Berg le explicó la complejidad del ambicioso plan para descifrar el ADN y de los resultados que podría tener que los investigadores entendiesen los procesos de secuenciación del ADN. Jobs sugirió que utilizasen ordenadores para simular las condiciones de laboratorio para ahorrar tiempo y dinero a lo que Berg replicó recordándole que el coste de las estaciones de trabajo y de los programas necesarios supondría una inversión de miles de dólares que la mayoría de universidades no podían acometer aunque fuesen conscientes de los formidables avances que podrían suponer para la investigación.

Aquella conversación le hizo reflexionar. Todavía recordaba con orgullo su lucha para introducir los ordenadores en el mundo de la educación y cómo, gracias a su intervención, Apple había accedido a practicar importantes descuentos del Apple II a los colegios. Entonces, ¿por qué no seguir esa inercia y dedicarse a producir un ordenador específico para la investigación y la enseñanza universitaria? Un ordenador con la potencia de las estaciones de trabajo utilizadas por los ingenieros pero con la usabilidad del Mac. La idea de una máquina de esas características despertó su creatividad.

Poco a poco, la perspectiva de un nuevo viaje devolvió el aplomo al capitán que había salido de la circulación. Su fuerza, como ya había demostrado, residía en la capacidad de liderar a la tripulación contra viento y marea hacia continentes inexplorados y tierras míticas. Apple le había aparcado demasiado pronto y, lo quisiera o no, el momento de embarcarse en una nueva aventura había llegado. Si quería dar rienda suelta a su creatividad, tendría que hacerlo construyendo sobre nuevos cimientos.

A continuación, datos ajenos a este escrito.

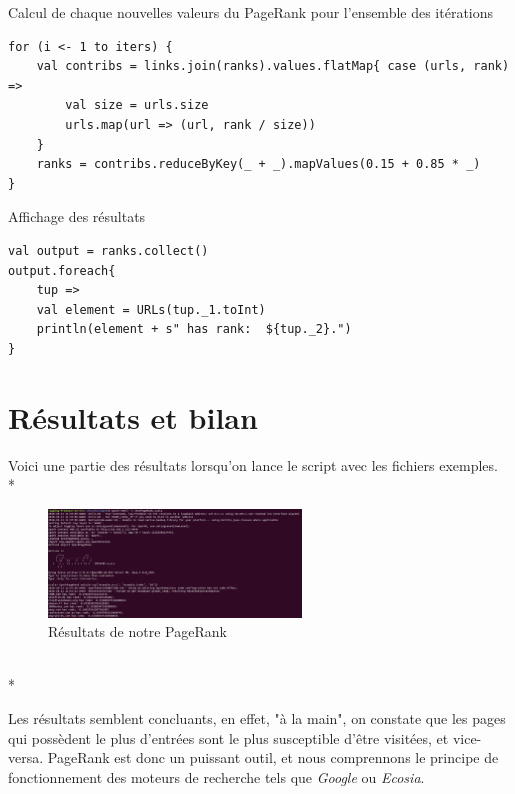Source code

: \documentclass{article}
\begin{document}
\begin{enumerate}
\begin{item}
\begin{tcolorbox}
\begin{lstlisting}[style=Scala]
\end{lstlisting}
\end{tcolorbox}
\end{item}
\begin{item}
Calcul de chaque nouvelles valeurs du PageRank pour l'ensemble des it\'{e}rations
\begin{tcolorbox}
\begin{lstlisting}[style=Scala]
for (i <- 1 to iters) {
	val contribs = links.join(ranks).values.flatMap{ case (urls, rank) =>
		val size = urls.size
		urls.map(url => (url, rank / size))
	}
	ranks = contribs.reduceByKey(_ + _).mapValues(0.15 + 0.85 * _)
}
\end{lstlisting}
\end{tcolorbox}
\end{item}
\begin{item}
Affichage des r\'{e}sultats
\begin{tcolorbox}
\begin{lstlisting}[style=Scala]
val output = ranks.collect()
output.foreach{
	tup =>
	val element = URLs(tup._1.toInt)
	println(element + s" has rank:  ${tup._2}.")
}
\end{lstlisting}
\end{tcolorbox}
\end{item}
\end{enumerate}


\section{R\'{e}sultats et bilan}

Voici une partie des r\'{e}sultats lorsqu'on lance le script avec les fichiers exemples. \\*

\begin{figure}[h]
\begin{center}
\includegraphics[width=0.60\textwidth]{results}
\caption{R\'{e}sultats de notre PageRank}
\label{fig:results}
\end{center}
\end{figure}
~\\*

Les r\'{e}sultats semblent concluants, en effet, "\`{a} la main", on constate que les pages qui poss\`{e}dent le plus d'entr\'{e}es sont le plus susceptible d'\^{e}tre visit\'{e}es, et vice-versa. PageRank est donc un puissant outil, et nous comprennons le principe de fonctionnement des moteurs de recherche tels que \textit{Google} ou \textit{Ecosia}.
\end{document}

En Apple, Bud Tribble, que había supervisado a los desarrolladores de programas del proyecto Macintosh, fue el primero en manifestar interés en el proyecto de Jobs. Éste le anunció que tenía pensado dimitir como presidente del consejo de administración aunque no descartaba la posibilidad de vender la licencia de su nuevo ordenador a Apple para que se comercializara bajo la marca Macintosh.

Jobs arrastró hacia su proyecto a George Crow quien, al igual que Tribble, también formaba parte del equipo de creación del Mac, y a Rich Page, uno de los ingenieros que había dirigido el desarrollo del Lisa. También convenció a Susan Barnes, controladora financiera para EE.UU. de Apple que había seguido siéndole fiel contra viento y marea, y sedujo a Dan'l Lewin, que gestionaba las relaciones con el mercado de la educación y que acabaría ocupándose del márketing.

El 12 de septiembre de 1985 John Sculley y sus partidarios dejaron entrever, durante la reunión del consejo de administración de Apple, que aunque las ventas no habían mejorado especialmente, la empresa iba camino de la recuperación. Jobs, en calidad de presidente, era quien se encargaba de cerrar las reuniones y llevaba tiempo preparando una intervención que presentía que iba causar mucho alboroto. La inactividad le aturdía. Se levantó y, con voz taciturna y ante la sorpresa de todos, anunció su dimisión de la presidencia de Apple. «He estado reflexionando y ha llegado el momento de que haga algo con mi vida. Sólo tengo treinta años». Explicó al consejo de administración que tenía previsto crear una nueva empresa con el objetivo de introducirse en el mercado universitario y que, por lo tanto, ofrecería un servicio complementario que no competiría con los productos de Apple. Según sus previsiones, en varios años alcanzaría un volumen de negocio de cincuenta millones de dólares anuales.

Sculley, Markkula y el resto de consejeros estaban estupefactos. ¿Cómo reaccionar a aquella noticia? Pidieron a Jobs que saliese un momento para que pudieran debatir sobre su anuncio. Al cabo de una hora, le invitaron a que se volviese a unir a ellos. Sculley se mostró diplomático y le ofreció su predisposición favorable a dejarle hacer. «Nos gustaría que reconsiderases tu decisión de dimitir del consejo de administración. En caso de que sigas convencido de que es la mejor opción, Apple estaría interesada en adquirir el 10% de tu nueva empresa». «Lo pensaré y tendréis una respuesta el jueves que viene», contestó Jobs.